Alles Fleisch ist Gras
Notwehr! Verstehen Sie? So eine Art Zwischenfall …«
»Und das glaubt man ihm?«
»Was wollen Sie denn? Er ist bei der Polizei.«
»Aber wie will er das denn …?«
»Wollen Sie’s ausprobieren? Glauben Sie mir nicht? Was glauben Sie, warum ich das erzähle? Er ist damit schon einmal durchgekommen. Tätlicher Angriff auf einen Polizeibeamten. Mit einem Messer, jawohl. Notwehr, Schusswaffengebrauch – hören Sie, ich kann Ihnen hier keinen ganzen Roman erzählen …«
»Schon gut, ich glaube Ihnen, das hab ich ja nicht gewusst, dass er schon einmal … Herrgott, was soll ich denn jetzt tun? Da … da war so ein Anruf …«
»Was für ein Anruf?«
»Von der Polizei … Lechner hieß er, glaub ich …«
»Was wollte der?«
»Hat so rumgefragt, ob ich verreise … Und ich soll mich zur Verfügung halten.«
Die Stimme lachte. »Sehen Sie? Geht schon los. Schlaue Vorbereitung. Die Erhebung hat nichts Konkretes ergeben, aber das Misstrauen des Bewussten geweckt, er kommt also selber, bumm!

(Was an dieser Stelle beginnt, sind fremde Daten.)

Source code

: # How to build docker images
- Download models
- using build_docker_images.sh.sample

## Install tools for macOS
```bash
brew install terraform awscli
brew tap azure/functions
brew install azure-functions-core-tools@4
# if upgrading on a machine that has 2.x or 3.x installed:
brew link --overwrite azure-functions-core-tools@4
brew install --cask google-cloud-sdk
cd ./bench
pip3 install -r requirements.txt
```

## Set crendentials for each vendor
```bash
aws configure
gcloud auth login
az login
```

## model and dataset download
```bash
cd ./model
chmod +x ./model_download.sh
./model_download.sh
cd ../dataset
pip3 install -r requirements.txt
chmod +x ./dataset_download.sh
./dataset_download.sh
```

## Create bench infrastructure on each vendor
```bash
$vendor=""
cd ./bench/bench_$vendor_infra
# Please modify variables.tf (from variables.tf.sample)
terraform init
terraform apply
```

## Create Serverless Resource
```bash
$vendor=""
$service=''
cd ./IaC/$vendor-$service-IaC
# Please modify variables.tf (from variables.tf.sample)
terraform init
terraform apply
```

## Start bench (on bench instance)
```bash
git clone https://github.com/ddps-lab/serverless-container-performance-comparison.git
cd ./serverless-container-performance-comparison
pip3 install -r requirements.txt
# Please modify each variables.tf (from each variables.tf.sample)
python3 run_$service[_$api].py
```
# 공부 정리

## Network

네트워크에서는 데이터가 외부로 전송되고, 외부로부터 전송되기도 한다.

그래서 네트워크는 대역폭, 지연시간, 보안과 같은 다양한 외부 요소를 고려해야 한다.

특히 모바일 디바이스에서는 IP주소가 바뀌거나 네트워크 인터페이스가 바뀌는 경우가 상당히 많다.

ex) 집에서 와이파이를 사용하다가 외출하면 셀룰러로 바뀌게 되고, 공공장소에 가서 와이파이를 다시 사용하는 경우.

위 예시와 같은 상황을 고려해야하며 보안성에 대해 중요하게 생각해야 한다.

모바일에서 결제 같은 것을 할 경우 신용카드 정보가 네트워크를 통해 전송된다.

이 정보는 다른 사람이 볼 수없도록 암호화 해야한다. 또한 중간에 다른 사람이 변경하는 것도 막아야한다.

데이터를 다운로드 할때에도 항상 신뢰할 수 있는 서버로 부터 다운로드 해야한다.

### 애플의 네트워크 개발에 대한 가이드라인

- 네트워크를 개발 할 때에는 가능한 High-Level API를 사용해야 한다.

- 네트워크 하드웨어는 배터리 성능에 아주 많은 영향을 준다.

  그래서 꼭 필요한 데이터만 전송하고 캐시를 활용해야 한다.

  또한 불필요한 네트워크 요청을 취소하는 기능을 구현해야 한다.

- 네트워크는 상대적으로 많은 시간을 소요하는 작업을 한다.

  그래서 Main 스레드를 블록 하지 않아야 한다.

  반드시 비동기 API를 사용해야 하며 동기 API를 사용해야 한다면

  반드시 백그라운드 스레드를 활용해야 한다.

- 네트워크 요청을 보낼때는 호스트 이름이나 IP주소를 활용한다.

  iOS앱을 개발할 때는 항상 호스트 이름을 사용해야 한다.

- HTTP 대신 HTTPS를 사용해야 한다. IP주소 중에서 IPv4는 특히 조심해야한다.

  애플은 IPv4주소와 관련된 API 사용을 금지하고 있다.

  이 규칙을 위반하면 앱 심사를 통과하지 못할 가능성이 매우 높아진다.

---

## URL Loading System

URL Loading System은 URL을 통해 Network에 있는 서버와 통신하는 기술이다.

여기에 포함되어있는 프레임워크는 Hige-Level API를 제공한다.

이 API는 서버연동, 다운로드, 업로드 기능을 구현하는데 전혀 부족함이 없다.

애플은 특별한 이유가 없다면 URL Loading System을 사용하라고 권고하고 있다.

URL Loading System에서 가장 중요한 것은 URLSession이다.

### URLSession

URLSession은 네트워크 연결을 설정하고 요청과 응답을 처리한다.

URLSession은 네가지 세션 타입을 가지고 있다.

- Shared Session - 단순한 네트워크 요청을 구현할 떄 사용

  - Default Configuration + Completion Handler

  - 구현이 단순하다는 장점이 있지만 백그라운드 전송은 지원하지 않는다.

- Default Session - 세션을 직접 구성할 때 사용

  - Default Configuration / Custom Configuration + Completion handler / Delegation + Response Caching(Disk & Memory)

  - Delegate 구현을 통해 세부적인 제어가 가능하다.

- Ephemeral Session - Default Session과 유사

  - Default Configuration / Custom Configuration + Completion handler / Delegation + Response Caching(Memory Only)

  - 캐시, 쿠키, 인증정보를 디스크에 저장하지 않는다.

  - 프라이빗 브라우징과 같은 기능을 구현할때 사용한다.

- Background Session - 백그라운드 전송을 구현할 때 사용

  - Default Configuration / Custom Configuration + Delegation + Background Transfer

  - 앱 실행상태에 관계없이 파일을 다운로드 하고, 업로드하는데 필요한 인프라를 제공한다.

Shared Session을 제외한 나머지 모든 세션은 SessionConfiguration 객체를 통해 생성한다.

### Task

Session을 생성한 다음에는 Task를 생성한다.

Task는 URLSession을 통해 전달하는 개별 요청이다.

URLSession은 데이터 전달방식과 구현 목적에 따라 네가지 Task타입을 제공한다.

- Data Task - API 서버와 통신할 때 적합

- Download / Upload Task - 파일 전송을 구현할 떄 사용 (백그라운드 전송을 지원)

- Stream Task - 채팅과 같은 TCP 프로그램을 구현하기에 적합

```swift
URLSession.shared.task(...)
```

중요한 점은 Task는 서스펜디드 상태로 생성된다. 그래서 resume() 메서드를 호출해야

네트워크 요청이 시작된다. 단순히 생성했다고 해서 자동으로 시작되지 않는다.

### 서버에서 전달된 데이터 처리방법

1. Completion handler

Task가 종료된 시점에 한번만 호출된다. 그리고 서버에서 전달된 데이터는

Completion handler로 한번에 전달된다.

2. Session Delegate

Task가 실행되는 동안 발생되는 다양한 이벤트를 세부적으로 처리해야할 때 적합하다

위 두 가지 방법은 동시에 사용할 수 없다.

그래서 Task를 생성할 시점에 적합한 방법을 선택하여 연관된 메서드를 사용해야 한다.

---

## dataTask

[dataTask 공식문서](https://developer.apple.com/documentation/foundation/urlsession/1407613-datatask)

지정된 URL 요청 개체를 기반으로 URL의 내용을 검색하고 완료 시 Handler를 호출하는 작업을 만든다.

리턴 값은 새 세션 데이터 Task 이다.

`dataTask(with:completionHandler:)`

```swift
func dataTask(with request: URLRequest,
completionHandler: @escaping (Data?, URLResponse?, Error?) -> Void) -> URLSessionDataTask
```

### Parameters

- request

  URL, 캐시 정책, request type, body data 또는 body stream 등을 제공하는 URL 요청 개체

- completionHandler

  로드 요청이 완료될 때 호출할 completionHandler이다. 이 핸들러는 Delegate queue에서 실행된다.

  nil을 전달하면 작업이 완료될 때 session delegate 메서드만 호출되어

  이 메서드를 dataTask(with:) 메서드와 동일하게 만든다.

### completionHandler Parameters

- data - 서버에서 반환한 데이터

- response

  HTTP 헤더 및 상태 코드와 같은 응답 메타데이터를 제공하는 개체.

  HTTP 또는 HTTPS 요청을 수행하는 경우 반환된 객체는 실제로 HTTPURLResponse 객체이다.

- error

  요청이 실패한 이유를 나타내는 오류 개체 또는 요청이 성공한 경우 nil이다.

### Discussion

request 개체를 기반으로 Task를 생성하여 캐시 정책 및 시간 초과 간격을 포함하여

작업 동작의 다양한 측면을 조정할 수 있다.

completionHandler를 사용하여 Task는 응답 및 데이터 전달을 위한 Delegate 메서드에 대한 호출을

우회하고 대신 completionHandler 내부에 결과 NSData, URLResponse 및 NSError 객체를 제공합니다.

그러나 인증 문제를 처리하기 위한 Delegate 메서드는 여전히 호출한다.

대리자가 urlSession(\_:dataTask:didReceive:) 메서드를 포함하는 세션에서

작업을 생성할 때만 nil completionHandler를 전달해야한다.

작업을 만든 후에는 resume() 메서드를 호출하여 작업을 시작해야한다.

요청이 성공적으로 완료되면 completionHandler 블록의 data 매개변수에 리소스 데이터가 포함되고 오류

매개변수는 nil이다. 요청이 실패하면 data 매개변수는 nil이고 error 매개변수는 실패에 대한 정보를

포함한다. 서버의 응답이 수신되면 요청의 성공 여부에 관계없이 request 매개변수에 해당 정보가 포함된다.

Morgen Nachmittag. Er weiß, dass Sie da nicht im Geschäft sind.«
»Das ist … das ist furchtbar! Was soll ich denn jetzt machen …«
»Mein Gott, fangen Sie bloß nicht an zu heulen! Sie sind doch nicht ohne … ohne Hilfsmittel, oder?«
»Ja, schon, aber …«
»Mit ja, aber ist es aus, Herr Hopfner. Jetzt heißt es hopp oder tropp. Ich kann Ihnen nicht Ihre Arbeit abnehmen.«
»Wie meinen Sie das, welche Arbeit?«
»Ich rede davon, dass Sie jetzt einfach hingehen und Ihren Arsch retten, davon rede ich. Den Spieß umdrehen!«
»Ich gehe zu ihm, bevor er zu mir kommt?«
»Zum Beispiel. Für Sie ist es schwerer, klar, das versteh ich schon, Sie haben nicht den Apparat auf Ihrer Seite. Und Sie müssen sich auch beeilen. Er wohnt Beethovengasse 20, das ist das letzte Haus am Wald. Eh günstig … in der Nacht … Ich muss jetzt Schluss machen.«
»Warten Sie, wie soll ich denn …«
»Herr Hopfner, ich kann Sie nicht an der Hand nehmen – Sie sind nicht ganz unschuldig an der Lage, in der Sie sich befinden, wir brauchen das nicht zu erörtern. Ich habe Ihnen gesagt, was nötig ist. Handeln müssen Sie selber. Und wie es aussieht, heute Nacht, morgen ist es zu spät – außer Sie wollen sozusagen durchdrehen. Dann gehen Sie morgen Vormittag einfach auf den Posten und legen ihn um.«
»Das wäre verrückt, das tu ich nicht …«
»Eben. Dann tun Sie halt das Richtige. Viel Glück, leben Sie wohl – und vor allem: länger als bis morgen Nachmittag.« Sie lachte. »Ein Tipp noch: Es gibt da eine Hintertür. Von vorn wär’ es mir zu gefährlich, zu viele Leute. Aber ich will Ihnen nicht dreinreden.« Sie legte auf.
*
Gerhard Hopfner hätte gern darüber nachgedacht, wer die Frau sein mochte, aber dazu hatte er keine Zeit. Es wurde schon dunkel. Er überlegte, was er anziehen sollte. Am unauffälligsten wäre ein Joggingdress, das würde ihn gleichsam unsichtbar machen. Neun von zehn, die nach Einbruch der Dunkelheit im Wald unterwegs waren, hatten so etwas an. Nur ließsich das, was er mitnehmen musste, nicht darin unterbringen, denn es war deutlich größer als ein Walkman. Normale Spaziergänger hatten einen Hund dabei oder sie waren zu zweit, um sich unterhalten zu können. Ein einzelner Mann in Freizeitkleidung fiel auf – der konnte leicht ein Ziel vor Augen haben, zum Beispiel das am Waldrand gelegene Haus Beethovengasse 20. Er entschied sich für das Joggingdress plus kleiner Tragtasche. Darin konnte der Läufer seine Straßenschuhe aufbewahren und seine isotonische Flüssigkeit und weiß Gott was für andere Utensilien – und mit der Tasche konnte der Läufer gehen , statt zu laufen, das macht niemand, mit einer Tragtasche durch den Wald rennen, das sieht blöd aus; aber gehen ist möglich. Zum Auto zurückgehen oder vom Auto zum Start der Finnbahn gehen oder was auch immer. Gehen mit Tasche und Jogginganzug als sportliche Vor- oder Nachbereitung, kein Problem.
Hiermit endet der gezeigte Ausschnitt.